Энтони Воль в своем великолепном исследовании санитарных условий и заболеваний в Великобритании в Викторианскую эпоху отмечает, что в Дарлингтоне в 1850 году одна надворная уборная обслуживала 40, 60 или даже более человек. Надворные уборные не очищались, они располагались прямо напротив домов, стены которых пропитывались экскрементами. Позднее можно было найти шахтерские деревни с населением до 600 семей, в которых вообще не было надворных уборных[30]. В Стокпорте в 1876 году дома железнодородных рабочих были «окружены болотами (а не просто лужами) с грязью, гнилью и другими нечистотами, которые образовывались из-за отсутствия канализации и уборных», так что «женщинам и детям приходилось прокладывать свой путь по доскам, брускам и старым дверям»[31]. Далее Воль пишет:
В Ипсуиче инспектор службы здравоохранения в буквальном и переносном смысле вскрыл огромные выгребные ямы в центре города, которые не вычищались и уже были переполнены накопившимися нечистотами за двадцать или тридцать лет использования. Пожалуй, это было неудивительно. Несмотря на то что население Ипсуича составляло 45 000 жителей, всего четыре человека вычищали грязь из выгребных ям. Даже когда ямы очищали, то выгребали только твердые отходы, а жидкие нечистоты оставались в яме и проникали в грунт, а затем просачивались в грунтовые воды. Инспектор службы здравоохранения Ипсуича, как и другие инспекторы службы здравоохранения, посчитал, что сначала нужно было очистить выгребные ямы и только потом перейти на альтернативные формы удаления экскрементов. За первые три года своей работы он реконструировал почти 2500 выгребных ям, накрыв их и сделав водонепроницаемыми. И все же в 1893 году Совет местного управления все еще жаловался, что администрация Ипсуича не уделяла должного внимания системе удаления нечистот и что они очищали выгребные ямы на нерегулярной основе и только тогда, когда те уже «были заполнены до краев»[32].

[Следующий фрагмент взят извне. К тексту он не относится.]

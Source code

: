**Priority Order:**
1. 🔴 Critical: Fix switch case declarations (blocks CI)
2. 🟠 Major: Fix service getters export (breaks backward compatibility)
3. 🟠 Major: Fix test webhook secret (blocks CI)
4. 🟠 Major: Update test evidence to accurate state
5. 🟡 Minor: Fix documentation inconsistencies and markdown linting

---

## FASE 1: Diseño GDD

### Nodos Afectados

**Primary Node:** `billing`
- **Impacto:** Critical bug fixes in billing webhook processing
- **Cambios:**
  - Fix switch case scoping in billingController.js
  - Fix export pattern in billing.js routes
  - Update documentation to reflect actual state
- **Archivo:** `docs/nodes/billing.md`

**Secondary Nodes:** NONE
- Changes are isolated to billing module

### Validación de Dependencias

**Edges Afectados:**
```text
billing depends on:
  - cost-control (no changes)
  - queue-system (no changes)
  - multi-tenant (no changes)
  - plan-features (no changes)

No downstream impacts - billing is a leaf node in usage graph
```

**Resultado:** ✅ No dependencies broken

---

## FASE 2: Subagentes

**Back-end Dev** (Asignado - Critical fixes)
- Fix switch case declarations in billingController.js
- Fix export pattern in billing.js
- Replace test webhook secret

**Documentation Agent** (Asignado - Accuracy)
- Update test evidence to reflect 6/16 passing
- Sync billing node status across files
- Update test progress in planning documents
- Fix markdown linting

Даже в городе такого размера, как Бирмингем, местный инспектор службы здравоохранения мог следующим образом описать состояние уборных с выгребными ямами в середине 1880-х годов:
Яма необязательно глубокая и широкая, она не укрыта от дождя, она не водонепроницаема, иногда в ней нет дренажа, а если и есть, то сток забивается, накапливается большое количество застоявшейся жидкой грязи, воняющей из-за процессов разложения, она отравляет воздух вокруг на значительное расстояние, а также просачивается в землю, загрязняя ее в чрезвычайной степени, и затем попадает в колодцы, откуда жильцы берут воду для домашних нужд. Загрязняются не только воздух, почва и вода, но, ввиду ненадлежащего состояния ямы, жидкое содержимое попадает даже во внутренние помещения домов[33].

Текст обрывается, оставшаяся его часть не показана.